The four-year-old boy sits away from the others in the large playroom, silent and motionless in the blur of activity around him. The other kids scream about, being planes and monsters, but this boy just sits on his stool as though time has stopped. He has a thin worried face with black eyes, tense lips and thinning hair. He could be four or forty. He arrived at the hospital with his younger brother two years ago. Theirs is a familiar story. The elder one inherited th
e HIV virus from his mother, who injected drugs. The younger one, however, did not. Even though he was hardly a couple of years older, the big boy looked after and protected his younger brother and was always by his side. They lived in squalor in a suburb of Petersburg. Their mother rarely fed or washed them – when they were found, they were nearly feral – she spent most of her time gagged out on heroin. The father of the boys died of an overdose, in the flat. She met another man and immediately got pregnant. As soon as she had the new baby, she abandoned the other two. On the street. According to Dr Veronin, when they arrived at the orphanage they communicated in a special language and were happy as long as they were together. But then one day, the mother’s mother, babushka, arrived and took the healthy boy away to live with her, leaving the older brother on his own. That was a year ago. The boy hasn’t spoken since.

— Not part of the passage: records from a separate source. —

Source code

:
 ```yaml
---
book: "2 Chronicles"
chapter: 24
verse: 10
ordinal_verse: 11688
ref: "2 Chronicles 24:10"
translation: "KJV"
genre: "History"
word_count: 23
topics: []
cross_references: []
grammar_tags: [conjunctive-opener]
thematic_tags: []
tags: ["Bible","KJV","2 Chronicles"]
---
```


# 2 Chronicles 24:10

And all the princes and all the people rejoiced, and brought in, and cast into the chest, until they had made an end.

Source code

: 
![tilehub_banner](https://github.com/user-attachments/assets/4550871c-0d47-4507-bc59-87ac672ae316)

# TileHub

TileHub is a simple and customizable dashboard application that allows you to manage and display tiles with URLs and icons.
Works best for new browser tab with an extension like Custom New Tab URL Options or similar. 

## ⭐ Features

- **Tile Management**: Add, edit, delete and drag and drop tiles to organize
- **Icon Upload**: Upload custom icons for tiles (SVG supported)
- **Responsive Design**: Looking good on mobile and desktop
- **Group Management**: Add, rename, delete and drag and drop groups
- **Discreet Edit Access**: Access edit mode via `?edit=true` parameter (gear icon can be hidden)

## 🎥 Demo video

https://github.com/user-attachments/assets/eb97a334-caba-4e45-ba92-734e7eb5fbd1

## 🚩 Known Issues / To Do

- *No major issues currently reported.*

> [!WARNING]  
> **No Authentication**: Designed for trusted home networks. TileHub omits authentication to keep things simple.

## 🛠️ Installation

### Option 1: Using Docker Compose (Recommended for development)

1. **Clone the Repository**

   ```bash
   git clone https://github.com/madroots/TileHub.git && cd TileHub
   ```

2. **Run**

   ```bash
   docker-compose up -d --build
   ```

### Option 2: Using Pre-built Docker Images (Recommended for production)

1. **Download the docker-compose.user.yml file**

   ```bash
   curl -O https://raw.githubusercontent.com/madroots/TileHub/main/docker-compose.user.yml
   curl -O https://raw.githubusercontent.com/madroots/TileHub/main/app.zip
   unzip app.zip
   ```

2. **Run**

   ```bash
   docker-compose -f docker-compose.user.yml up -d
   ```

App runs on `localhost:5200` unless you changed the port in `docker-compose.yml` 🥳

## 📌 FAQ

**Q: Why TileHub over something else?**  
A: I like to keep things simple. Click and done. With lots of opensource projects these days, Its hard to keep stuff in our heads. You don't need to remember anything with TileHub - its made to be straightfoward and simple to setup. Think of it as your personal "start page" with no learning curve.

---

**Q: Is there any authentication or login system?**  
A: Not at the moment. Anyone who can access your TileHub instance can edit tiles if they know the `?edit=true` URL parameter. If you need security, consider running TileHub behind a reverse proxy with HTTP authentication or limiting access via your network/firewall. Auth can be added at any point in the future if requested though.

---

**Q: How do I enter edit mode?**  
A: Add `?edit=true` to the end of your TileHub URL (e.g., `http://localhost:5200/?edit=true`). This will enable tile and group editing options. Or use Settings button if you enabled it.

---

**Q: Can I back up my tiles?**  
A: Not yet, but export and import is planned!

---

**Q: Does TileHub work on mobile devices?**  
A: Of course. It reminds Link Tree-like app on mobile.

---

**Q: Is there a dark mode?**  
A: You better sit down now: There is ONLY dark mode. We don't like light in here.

That afternoon we visit the Botkin hospital in the heart of St Petersburg, another rambling Soviet edifice, and a labyrinth of passages and staircases. It is a twenty-minute walk from the entrance, about which a few clapped-out ambulances are cluttered, to the bright airy showroom on the third floor where three smart doctors in crisp white coats stand in the corner with their stethoscopes around their necks, looking busy. The room is white. The floor is white. The large windows are spotlessly clean. One of the doctors is a stocky woman with cruel eyes and grey, wiry hair, swept back like Einstein. She would have been nominated luchshiye rabotnik in the old days – best worker – and she is probably still a KGB grass.